I’ve spent the last year in a kind of “Being and Nothingness” state on the Web. Google de-indexed this site in about March, for reasons I can’t begin to fathom. Friends have tried to help me with my plight, suggesting I look for robot blockers in my site code.  Nothing of the sort exists.  I’m just not in the index. It’s become clear to me that one of the flaws of Google is how it delists a site. You don’t get a notice from Google warning you that your site is about to be de-indexed, no hints as to what you should change. Nor do you have much recourse once it happens.  I have tried both the basic help tool and the Webmaster re-index tool, more than once, with no luck.
A friend tells me I must have written something Google didn’t like, so it got rid of me, offed me from the virtual world. “Google is evil,” she said with conviction.  I doubt it.  Google is callous, perhaps. I’d say it was terrible at customer service, except I’ve never purchased an ad. And while I almost never search at Google anymore, relying almost exclusively on its competitors, that can’t possibly hurt Google. Indeed, Randall Stross, writing in the New York Times this weekend, noted that Google was, if not already a monopoly, a near-monopoly. Perhaps someone will take it to court for being deindexed without warning. In fact, I’m surprised it hasn’t happened already, given Google’s power over online businesses.

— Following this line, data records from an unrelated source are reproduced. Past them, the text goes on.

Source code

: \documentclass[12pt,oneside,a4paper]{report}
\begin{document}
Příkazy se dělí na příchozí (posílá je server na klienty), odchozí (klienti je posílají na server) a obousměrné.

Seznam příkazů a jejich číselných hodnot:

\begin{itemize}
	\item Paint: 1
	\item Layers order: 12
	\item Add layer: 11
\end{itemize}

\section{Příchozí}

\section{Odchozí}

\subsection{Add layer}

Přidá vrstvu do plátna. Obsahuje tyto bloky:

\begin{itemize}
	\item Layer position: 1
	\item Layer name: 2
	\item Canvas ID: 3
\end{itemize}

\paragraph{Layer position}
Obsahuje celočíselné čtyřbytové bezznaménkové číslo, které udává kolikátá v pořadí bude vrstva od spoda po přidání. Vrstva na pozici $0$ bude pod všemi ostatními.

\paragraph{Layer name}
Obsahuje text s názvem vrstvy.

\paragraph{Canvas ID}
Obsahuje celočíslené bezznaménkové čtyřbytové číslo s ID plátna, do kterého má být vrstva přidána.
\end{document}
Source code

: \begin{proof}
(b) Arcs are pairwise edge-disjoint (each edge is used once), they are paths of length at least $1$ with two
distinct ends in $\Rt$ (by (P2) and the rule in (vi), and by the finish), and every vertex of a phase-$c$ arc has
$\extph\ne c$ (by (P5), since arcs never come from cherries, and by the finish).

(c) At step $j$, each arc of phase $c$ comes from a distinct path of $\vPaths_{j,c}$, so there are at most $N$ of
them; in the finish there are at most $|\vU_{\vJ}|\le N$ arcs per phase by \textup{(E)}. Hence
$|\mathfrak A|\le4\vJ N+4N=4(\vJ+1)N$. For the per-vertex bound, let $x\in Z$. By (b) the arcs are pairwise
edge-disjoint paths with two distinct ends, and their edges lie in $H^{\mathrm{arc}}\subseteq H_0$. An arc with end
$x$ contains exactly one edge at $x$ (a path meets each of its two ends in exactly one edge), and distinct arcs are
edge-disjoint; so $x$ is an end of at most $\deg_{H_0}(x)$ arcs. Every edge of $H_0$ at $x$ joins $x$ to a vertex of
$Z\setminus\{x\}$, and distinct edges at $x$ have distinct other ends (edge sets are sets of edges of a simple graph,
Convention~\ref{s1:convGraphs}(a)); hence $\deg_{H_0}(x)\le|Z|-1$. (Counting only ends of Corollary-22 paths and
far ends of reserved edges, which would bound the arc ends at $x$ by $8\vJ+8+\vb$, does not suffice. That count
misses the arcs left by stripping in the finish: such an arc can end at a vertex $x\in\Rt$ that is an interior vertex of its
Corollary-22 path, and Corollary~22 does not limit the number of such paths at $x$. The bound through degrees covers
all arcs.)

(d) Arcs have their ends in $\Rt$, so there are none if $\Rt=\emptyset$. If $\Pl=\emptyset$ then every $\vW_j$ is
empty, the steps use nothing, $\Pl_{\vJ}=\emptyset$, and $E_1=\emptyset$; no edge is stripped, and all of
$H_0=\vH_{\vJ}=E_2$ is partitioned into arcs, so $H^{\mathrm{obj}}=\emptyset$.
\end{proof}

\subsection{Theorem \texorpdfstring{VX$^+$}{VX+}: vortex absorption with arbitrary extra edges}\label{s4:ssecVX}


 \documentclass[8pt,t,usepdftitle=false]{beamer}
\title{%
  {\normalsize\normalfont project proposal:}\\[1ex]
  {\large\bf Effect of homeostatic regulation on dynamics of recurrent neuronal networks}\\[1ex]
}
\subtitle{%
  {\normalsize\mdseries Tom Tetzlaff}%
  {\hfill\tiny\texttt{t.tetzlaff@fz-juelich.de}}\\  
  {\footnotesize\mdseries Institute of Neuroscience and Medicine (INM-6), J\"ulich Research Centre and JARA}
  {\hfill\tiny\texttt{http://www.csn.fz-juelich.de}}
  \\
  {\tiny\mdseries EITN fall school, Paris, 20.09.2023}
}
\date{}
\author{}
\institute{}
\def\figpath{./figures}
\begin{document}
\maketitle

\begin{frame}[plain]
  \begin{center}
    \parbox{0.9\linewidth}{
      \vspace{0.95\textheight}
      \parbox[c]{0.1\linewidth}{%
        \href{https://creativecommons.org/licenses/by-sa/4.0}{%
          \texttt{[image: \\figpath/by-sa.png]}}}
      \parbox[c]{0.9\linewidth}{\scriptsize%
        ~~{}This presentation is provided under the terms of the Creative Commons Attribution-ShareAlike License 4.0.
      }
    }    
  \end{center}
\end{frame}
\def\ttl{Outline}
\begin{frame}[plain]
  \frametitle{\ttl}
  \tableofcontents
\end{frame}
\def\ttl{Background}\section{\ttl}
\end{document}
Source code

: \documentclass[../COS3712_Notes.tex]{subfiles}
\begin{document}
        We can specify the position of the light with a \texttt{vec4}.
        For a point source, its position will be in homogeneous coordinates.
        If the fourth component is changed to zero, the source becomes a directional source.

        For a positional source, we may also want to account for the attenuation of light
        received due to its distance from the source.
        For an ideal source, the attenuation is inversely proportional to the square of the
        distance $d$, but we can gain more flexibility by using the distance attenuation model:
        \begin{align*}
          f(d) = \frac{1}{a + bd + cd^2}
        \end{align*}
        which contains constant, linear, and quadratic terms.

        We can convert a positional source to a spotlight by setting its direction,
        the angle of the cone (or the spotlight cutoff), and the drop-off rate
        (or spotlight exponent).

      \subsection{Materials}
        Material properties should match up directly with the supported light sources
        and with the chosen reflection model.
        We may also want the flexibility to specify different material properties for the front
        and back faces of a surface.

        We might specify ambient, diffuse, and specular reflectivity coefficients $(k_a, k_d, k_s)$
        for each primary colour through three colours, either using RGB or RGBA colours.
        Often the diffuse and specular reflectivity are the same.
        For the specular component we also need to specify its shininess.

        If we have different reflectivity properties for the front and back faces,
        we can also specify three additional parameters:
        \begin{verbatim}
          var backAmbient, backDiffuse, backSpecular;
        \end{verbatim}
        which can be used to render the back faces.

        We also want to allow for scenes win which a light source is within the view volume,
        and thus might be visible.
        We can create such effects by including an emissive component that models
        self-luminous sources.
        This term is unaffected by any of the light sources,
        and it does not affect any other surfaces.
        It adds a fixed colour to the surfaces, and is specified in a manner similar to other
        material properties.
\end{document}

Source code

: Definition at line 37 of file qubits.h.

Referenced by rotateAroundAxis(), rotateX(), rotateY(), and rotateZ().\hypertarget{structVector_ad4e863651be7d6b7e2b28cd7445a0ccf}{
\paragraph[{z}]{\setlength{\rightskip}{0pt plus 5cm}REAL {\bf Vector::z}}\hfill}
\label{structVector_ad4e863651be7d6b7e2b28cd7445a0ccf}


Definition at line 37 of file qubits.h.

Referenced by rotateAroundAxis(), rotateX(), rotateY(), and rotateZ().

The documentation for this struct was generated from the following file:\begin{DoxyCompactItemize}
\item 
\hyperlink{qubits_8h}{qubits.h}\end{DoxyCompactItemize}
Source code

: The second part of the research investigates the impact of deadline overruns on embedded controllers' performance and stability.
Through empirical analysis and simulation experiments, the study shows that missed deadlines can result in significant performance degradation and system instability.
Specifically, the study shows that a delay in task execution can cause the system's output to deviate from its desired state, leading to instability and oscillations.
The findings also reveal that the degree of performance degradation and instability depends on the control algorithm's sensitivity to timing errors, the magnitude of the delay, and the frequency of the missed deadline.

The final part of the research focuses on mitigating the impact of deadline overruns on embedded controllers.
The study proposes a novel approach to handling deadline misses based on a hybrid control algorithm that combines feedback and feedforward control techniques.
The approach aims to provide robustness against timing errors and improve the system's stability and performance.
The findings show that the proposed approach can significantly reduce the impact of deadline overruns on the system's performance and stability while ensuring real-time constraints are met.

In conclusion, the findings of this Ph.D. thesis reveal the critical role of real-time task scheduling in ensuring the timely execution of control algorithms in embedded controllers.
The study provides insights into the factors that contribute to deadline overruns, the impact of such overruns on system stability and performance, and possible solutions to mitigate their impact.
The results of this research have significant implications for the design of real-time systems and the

Here’s an example of Google’s power, that happened when my family took a brief trip to New York late last year. We stayed with friends. Their 10-year-old was on Yahoo reading his email, and I asked him to check on a place we were thinking about visiting.

“Okay,” he said, and started to type www.google.com in the URL bar.

“Wait a minute,” I said. “You’re on Yahoo, why not just its search engine?”

He looked at me and said “Yahoo has search?”

I showed him its search bar and we found what we were looking for.

So there it is. Google is terribly inconsiderate to individuals. But when people think you’re the only game in town, apparently you can get away with that.

One thought on “Living without Google

  1. a friend asked whether Russian link farms had linked to me. I don’t really know, but I did decide to go through the blog and eliminate any weird comments, whether or not they looked like spam. Maybe that will help.